Shan took a breath and abandoned Val Con’s template, listening for what the Tree might tell him.
It was not, of course, his own Elder Tree, but Erob did keep a seedling. Nor did Jelaza Kazone necessarily speak to those who served it, but it had ways of making itself and its desires known.
The Tree was not read as a Healer might read a fellow human. Rather, the Tree borrowed referents from one’s own pattern, displaying them in sequence at once familiar and vegetative.
Thus, the message arranged itself within Shan’s senses: Joy—Welcome. Joy—Welcome. Joy—Welcome. Spice—whiff and stem—snap, from a memory of breaking off a leaf. The taste of Tree-nut along his tongue. A second impression of leaf, and a sense of pushing, gently, away.
He was aware that hi
s hands moved across the board and was helpless to stop them. After a short struggle, he did open his eyes and found the dials a blur, the fuel gauge half-gone in red. Within, the Tree touched one last memory—warm lips laid soft against his cheek—and withdrew. Shan slammed his Inner Wall into place, shook himself and looked to the screens.

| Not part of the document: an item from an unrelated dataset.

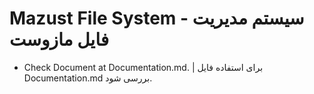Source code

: # Mazust File System - سیستم مدیریت فایل مازوست

- Check Document at Documentation.md. | برای استفاده فایل Documentation.md بررسی شود.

Number three showed an Yxtrang fighter, growing rapidly larger.
***
The Tree’s influence upon his body had produced a set of coordinates, residing now in the console’s readout. Shan flicked a toggle and locked them, sparing a moment to hope the Tree possessed an adequate understanding of the limits of fuel and the action of gravity on an unpowered object.

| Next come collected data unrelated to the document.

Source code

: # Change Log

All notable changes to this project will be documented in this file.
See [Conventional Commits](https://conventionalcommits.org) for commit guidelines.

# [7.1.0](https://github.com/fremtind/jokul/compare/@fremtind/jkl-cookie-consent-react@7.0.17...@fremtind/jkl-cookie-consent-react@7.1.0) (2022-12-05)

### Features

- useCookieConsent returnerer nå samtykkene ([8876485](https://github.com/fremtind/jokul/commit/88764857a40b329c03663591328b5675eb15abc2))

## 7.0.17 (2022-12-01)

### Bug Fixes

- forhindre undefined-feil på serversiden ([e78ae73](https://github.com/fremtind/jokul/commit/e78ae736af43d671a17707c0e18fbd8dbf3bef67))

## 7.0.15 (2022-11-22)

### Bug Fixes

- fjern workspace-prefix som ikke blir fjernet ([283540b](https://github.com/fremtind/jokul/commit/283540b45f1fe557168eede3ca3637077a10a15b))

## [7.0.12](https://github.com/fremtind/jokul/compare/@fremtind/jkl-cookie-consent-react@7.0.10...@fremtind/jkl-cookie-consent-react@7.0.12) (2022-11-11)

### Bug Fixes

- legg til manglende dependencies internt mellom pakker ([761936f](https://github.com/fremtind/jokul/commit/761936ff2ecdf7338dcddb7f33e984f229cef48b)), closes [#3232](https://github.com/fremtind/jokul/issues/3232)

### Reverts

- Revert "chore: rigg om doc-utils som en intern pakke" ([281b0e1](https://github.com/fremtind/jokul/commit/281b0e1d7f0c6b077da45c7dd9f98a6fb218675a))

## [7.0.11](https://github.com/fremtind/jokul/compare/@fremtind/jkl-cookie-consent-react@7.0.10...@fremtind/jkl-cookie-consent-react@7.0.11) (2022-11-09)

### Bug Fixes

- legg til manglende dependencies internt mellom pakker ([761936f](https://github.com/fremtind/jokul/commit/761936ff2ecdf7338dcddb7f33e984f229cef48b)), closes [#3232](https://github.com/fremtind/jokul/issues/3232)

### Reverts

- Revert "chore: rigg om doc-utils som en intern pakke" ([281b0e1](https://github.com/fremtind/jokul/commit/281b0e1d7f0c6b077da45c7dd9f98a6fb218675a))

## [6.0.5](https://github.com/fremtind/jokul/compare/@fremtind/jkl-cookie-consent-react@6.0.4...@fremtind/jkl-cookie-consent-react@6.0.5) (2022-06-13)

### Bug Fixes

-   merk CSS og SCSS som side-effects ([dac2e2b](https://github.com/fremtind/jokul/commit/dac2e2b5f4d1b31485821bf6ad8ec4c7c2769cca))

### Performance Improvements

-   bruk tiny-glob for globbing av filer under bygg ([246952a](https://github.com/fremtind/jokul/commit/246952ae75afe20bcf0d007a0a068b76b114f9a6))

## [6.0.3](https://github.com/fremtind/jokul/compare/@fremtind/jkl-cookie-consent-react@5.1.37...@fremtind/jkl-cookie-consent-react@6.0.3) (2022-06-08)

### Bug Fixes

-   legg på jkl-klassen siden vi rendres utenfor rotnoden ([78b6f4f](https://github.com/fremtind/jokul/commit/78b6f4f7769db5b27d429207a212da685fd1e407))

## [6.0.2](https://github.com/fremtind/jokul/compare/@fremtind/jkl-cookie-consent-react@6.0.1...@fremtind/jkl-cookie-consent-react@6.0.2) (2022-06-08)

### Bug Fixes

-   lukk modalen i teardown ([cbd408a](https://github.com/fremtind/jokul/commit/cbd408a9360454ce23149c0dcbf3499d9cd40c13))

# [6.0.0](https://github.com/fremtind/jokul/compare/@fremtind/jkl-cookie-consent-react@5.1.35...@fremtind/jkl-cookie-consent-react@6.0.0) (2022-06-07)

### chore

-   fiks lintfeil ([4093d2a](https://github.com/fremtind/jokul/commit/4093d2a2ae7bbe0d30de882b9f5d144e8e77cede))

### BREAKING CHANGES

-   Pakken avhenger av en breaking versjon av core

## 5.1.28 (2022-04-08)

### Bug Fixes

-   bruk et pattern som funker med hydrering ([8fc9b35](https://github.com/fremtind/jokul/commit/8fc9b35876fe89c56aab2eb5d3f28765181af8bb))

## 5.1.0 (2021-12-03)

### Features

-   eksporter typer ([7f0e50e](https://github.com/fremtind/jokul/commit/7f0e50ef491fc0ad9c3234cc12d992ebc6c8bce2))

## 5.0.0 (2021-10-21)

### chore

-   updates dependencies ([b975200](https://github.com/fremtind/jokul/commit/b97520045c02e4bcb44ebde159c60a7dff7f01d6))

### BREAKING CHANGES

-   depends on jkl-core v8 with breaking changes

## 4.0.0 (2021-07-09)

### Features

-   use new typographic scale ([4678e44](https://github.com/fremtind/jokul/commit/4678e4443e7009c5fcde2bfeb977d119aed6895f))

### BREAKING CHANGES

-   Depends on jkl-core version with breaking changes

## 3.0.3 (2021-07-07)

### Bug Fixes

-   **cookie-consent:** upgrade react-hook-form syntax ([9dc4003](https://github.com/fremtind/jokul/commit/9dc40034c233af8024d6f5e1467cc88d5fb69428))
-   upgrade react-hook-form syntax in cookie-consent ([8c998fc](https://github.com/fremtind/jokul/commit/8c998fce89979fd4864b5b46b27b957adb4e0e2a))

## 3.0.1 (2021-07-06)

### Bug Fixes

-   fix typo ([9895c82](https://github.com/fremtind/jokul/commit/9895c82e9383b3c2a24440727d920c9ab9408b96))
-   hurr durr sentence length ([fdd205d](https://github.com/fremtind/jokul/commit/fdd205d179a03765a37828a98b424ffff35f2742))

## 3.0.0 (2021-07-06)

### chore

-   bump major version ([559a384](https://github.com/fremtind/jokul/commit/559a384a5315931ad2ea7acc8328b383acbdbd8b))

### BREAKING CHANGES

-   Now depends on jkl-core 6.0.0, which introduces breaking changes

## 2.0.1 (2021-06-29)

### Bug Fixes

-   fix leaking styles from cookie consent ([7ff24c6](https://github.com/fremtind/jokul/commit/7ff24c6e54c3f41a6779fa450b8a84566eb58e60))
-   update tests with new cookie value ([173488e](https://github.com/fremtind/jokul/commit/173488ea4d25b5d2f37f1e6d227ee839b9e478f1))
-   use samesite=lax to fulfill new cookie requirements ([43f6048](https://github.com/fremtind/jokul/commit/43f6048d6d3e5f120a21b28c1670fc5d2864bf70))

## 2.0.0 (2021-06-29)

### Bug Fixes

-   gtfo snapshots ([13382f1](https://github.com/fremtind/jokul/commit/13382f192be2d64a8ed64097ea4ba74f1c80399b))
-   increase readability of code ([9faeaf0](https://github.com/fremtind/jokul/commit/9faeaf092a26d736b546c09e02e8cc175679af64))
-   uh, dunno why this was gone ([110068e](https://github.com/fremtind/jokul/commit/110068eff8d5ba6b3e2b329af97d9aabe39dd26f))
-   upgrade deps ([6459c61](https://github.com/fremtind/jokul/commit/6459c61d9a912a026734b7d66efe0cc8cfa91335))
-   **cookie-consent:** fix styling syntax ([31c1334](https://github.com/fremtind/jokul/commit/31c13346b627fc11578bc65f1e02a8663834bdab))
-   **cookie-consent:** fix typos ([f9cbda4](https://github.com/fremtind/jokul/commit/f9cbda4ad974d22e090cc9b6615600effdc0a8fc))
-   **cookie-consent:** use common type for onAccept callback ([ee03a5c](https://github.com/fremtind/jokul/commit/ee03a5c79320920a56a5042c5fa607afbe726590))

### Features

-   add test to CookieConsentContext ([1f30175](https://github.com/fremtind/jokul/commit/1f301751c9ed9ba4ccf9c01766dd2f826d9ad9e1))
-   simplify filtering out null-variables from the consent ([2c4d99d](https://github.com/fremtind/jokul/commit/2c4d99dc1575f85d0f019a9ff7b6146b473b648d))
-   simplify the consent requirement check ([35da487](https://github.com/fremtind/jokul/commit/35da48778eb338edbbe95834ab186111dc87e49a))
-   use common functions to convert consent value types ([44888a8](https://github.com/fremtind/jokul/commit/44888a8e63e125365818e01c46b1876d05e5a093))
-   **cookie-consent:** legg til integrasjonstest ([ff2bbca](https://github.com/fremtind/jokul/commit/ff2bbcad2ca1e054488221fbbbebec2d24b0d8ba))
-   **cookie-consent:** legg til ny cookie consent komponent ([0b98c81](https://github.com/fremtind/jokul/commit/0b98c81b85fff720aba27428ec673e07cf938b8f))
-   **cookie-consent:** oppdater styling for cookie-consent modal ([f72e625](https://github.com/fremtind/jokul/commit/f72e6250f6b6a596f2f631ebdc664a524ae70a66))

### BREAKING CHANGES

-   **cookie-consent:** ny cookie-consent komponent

The fighter loomed larger. Shan turned his attention to the guns.
Pop guns they were, though Seth had put his to good account, and badly drained besides. Shan’s hands flashed over the board, shutting down auxiliary and non-essential systems, shunting the extra power to the guns. The energy level crawled upward, stabilized well below the ready line.
Shan chewed his lip, checked the board, checked the fighter—gods, close—checked the screens—and stopped breathing.
The Tree’s coordinates were bringing him in on an encampment. He could discern tents, machinery, soldiers mistily in screen six. There was a standard, snapping bold in the wind below: an enormous white falcon stooping to its kill down a field of starless black.
Terrans. And no doubt close enough to the place the Tree had intended him to go. But not with an Yxtrang on his tail.
His hands moved again, dancing over the board, shutting down everything but air and the computers, sending every erg of energy to the guns and still they held below the line.
Shan flicked a glance at his pursuer, another at the camp and the surrounding terrain. He reached up and pulled the worksuit helmet over his head, hit the toggle with his chin and tasted canned air. His hands moved across the board, shutting down ship’s life support, feeding the energy to the guns.